Extracted entries:

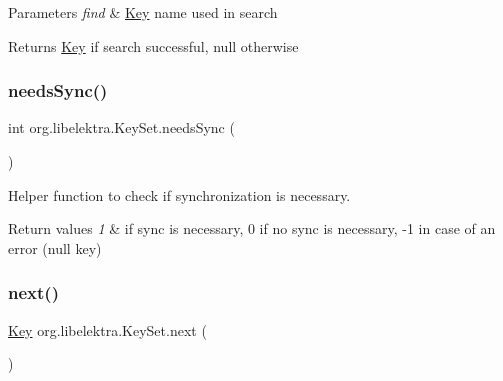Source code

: \begin{DoxyParams}{Parameters}
{\em find} & \mbox{\hyperlink{classorg_1_1libelektra_1_1Key}{Key}} name used in search \\
\hline
\end{DoxyParams}
\begin{DoxyReturn}{Returns}
\mbox{\hyperlink{classorg_1_1libelektra_1_1Key}{Key}} if search successful, null otherwise 
\end{DoxyReturn}
\mbox{\label{classorg_1_1libelektra_1_1KeySet_a9a21c729da19bc6fb2e7f33fe06ee15e}} 
\subsubsection{\texorpdfstring{needsSync()}{needsSync()}}
{\footnotesize\ttfamily int org.\+libelektra.\+Key\+Set.\+needs\+Sync (\begin{DoxyParamCaption}{ }\end{DoxyParamCaption})\hspace{0.3cm}{\ttfamily [inline]}}



Helper function to check if synchronization is necessary. 


\begin{DoxyRetVals}{Return values}
{\em 1} & if sync is necessary, 0 if no sync is necessary, -\/1 in case of an error (null key) \\
\hline
\end{DoxyRetVals}
\mbox{\label{classorg_1_1libelektra_1_1KeySet_a92aa593320132e4272602dda29aee2c7}} 
\subsubsection{\texorpdfstring{next()}{next()}}
{\footnotesize\ttfamily \mbox{\hyperlink{classorg_1_1libelektra_1_1Key}{Key}} org.\+libelektra.\+Key\+Set.\+next (\begin{DoxyParamCaption}{ }\end{DoxyParamCaption})\hspace{0.3cm}{\ttfamily [inline]}}




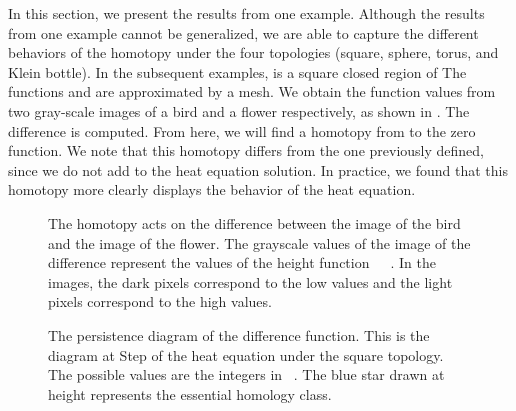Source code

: In this section, we present the results from one example.  Although the results
from one example cannot be generalized, we are able to capture the different
behaviors of the homotopy under the four topologies (square, sphere, torus, and 
Klein bottle).  In the subsequent examples,  is a square closed region of 
    The functions   and  are approximated by a  
mesh.  We obtain the function values from two gray-scale images of a bird and 
a flower respectively, as shown in .  The difference 
 is computed.  From here, we will find a homotopy from  to the 
zero function.  We note that this homotopy differs from the one previously
defined, since we do not add  to the heat equation solution.
In practice, we found that this homotopy more clearly displays the behavior of the
heat equation.
\begin{figure}[ht] \centering
	\caption[Images of the Homotopy]{The homotopy acts on the difference
                between the image of the bird and the image of the flower.
                The grayscale values of the image of the difference represent
                the values of the height function　\ .  In the images,
                the dark pixels correspond to the low values and the light
                pixels correspond to the high values.
                }\label{fig:htpyImages}
\end{figure}
\begin{figure}[hbt] \vspace*{0.1in}
 \centering
 \centerline{}
 \caption{The persistence diagram of the difference function.  This is the diagram
          at Step  of the heat equation under the square topology.  The
          possible values are the integers in ~.  The blue
          star drawn at height  represents the essential homology class.}
 \label{fig-01:Sumi}
\end{figure}

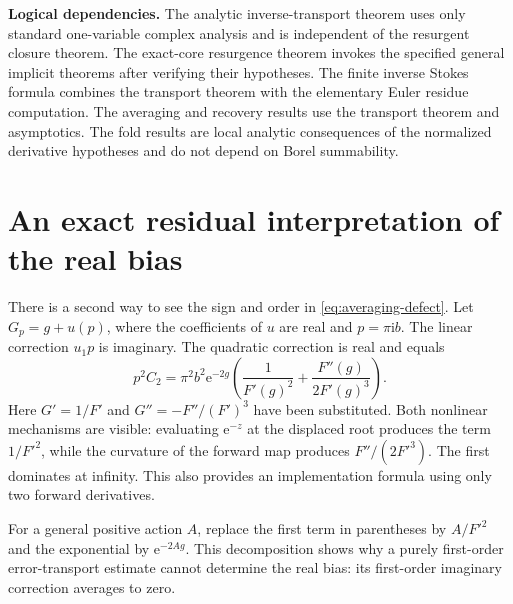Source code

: \documentclass[11pt,a4paper]{article}
\numberwithin{equation}{section}
\theoremstyle{definition}
\theoremstyle{remark}
\newcommand{\e}{\mathrm e}
\newcommand{\ii}{\mathrm i}
\begin{document}
\noindent\textbf{Logical dependencies.} The analytic inverse-transport theorem uses only standard one-variable complex analysis and is independent of the resurgent closure theorem. The exact-core resurgence theorem invokes the specified general implicit theorems after verifying their hypotheses. The finite inverse Stokes formula combines the transport theorem with the elementary Euler residue computation. The averaging and recovery results use the transport theorem and asymptotics. The fold results are local analytic consequences of the normalized derivative hypotheses and do not depend on Borel summability.

\section{An exact residual interpretation of the real bias}
There is a second way to see the sign and order in \eqref{eq:averaging-defect}. Let $G_p=g+u(p)$, where the coefficients of $u$ are real and $p=\pi\ii b$. The linear correction $u_1p$ is imaginary. The quadratic correction is real and equals
\[
 p^2C_2=\pi^2b^2\e^{-2g}
 \left(\frac1{F'(g)^2}+\frac{F''(g)}{2F'(g)^3}\right).
\]
Here $G'=1/F'$ and $G''=-F''/(F')^3$ have been substituted. Both nonlinear mechanisms are visible: evaluating $\e^{-z}$ at the displaced root produces the term $1/F'^2$, while the curvature of the forward map produces $F''/(2F'^3)$. The first dominates at infinity. This also provides an implementation formula using only two forward derivatives.

For a general positive action $A$, replace the first term in parentheses by $A/F'^2$ and the exponential by $\e^{-2Ag}$. This decomposition shows why a purely first-order error-transport estimate cannot determine the real bias: its first-order imaginary correction averages to zero.
\end{document}
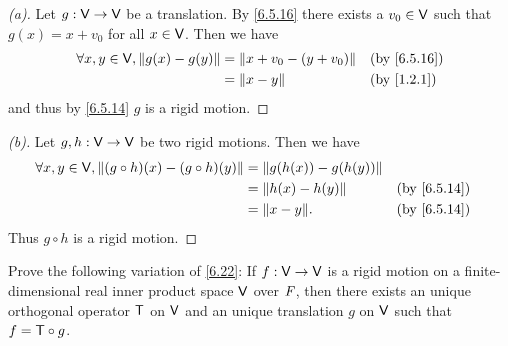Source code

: \begin{proof}[(a)]
  Let \(g : \mathsf{V} \to \mathsf{V}\) be a translation.
  By \cref{6.5.16} there exists a \(v_0 \in \mathsf{V}\) such that \(g(x) = x + v_0\) for all \(x \in \mathsf{V}\).
  Then we have
  \begin{align*}
    \forall x, y \in \V, \norm{g(x) - g(y)} & = \norm{x + v_0 - (y + v_0)} &  & \by{6.5.16} \\
                                            & = \norm{x - y}               &  & \by{1.2.1}
  \end{align*}
  and thus by \cref{6.5.14} \(g\) is a rigid motion.
\end{proof}

\begin{proof}[(b)]
  Let \(g, h: \mathsf{V} \to \mathsf{V}\) be two rigid motions.
  Then we have
  \begin{align*}
    \forall x, y \in \V, \norm{(g \circ h)(x) - (g \circ h)(y)} & = \norm{g(h(x)) - g(h(y))}                  \\
                                                                & = \norm{h(x) - h(y)}       &  & \by{6.5.14} \\
                                                                & = \norm{x - y}.            &  & \by{6.5.14}
  \end{align*}
  Thus \(g \circ h\) is a rigid motion.
\end{proof}

\begin{ex}\label{ex:6.5.23}
  Prove the following variation of \cref{6.22}:
  If \(f : \mathsf{V} \to \mathsf{V}\) is a rigid motion on a finite-dimensional real inner product space \(\mathsf{V}\) over \(\mathit{F}\), then there exists an unique orthogonal operator \(\mathsf{T}\) on \(\mathsf{V}\) and an unique translation \(g\) on \(\mathsf{V}\) such that \(f = \mathsf{T} \circ g\).
\end{ex}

Work item: Your task is to copy each line of the material that contains the word "zero".

Solution:
zero function.  We note that this homotopy differs from the one previously
For a general positive action $A$, replace the first term in parentheses by $A/F'^2$ and the exponential by $\e^{-2Ag}$. This decomposition shows why a purely first-order error-transport estimate cannot determine the real bias: its first-order imaginary correction averages to zero.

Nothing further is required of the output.